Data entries
+++

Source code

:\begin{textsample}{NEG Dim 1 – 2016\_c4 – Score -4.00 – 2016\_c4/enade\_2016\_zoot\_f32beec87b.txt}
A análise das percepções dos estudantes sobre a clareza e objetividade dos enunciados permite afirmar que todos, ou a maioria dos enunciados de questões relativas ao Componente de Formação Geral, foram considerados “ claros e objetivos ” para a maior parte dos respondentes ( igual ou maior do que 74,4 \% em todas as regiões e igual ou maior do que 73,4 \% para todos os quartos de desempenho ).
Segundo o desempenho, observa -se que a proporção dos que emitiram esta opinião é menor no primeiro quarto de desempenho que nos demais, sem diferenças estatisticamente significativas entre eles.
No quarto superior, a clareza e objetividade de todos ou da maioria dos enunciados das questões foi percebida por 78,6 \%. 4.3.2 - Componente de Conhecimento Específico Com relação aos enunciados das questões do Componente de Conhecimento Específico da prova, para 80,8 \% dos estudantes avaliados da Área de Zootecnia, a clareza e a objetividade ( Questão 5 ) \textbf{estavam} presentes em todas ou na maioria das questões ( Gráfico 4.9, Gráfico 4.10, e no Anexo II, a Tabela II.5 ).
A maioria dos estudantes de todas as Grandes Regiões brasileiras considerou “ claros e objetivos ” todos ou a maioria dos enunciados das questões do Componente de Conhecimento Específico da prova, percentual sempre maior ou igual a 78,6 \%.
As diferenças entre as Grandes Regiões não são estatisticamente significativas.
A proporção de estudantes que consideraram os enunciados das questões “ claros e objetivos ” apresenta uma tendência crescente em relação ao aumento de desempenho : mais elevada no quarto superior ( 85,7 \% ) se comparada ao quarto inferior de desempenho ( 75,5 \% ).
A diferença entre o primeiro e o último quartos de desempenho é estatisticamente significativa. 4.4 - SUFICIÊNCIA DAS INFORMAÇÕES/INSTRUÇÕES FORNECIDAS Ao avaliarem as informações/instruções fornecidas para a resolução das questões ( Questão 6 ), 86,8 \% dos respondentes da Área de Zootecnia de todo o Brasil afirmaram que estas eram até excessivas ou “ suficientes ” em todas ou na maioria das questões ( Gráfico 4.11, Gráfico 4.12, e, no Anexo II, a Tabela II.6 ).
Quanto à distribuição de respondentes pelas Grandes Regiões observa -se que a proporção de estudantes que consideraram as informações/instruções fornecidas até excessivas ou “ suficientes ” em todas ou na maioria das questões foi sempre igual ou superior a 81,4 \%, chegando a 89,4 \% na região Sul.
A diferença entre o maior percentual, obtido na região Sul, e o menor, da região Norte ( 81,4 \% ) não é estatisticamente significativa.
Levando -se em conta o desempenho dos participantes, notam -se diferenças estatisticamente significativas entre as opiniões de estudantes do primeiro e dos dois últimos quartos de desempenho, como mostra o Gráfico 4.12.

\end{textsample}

+++

● **EXERCISE BRIEF**
Write out exactly the lines of the entries above that run from the line containing "Quanto à distribuição" through the last line, including both.

● **SOLUTION**
Quanto à distribuição de respondentes pelas Grandes Regiões observa -se que a proporção de estudantes que consideraram as informações/instruções fornecidas até excessivas ou “ suficientes ” em todas ou na maioria das questões foi sempre igual ou superior a 81,4 \%, chegando a 89,4 \% na região Sul.
A diferença entre o maior percentual, obtido na região Sul, e o menor, da região Norte ( 81,4 \% ) não é estatisticamente significativa.
Levando -se em conta o desempenho dos participantes, notam -se diferenças estatisticamente significativas entre as opiniões de estudantes do primeiro e dos dois últimos quartos de desempenho, como mostra o Gráfico 4.12.

\end{textsample}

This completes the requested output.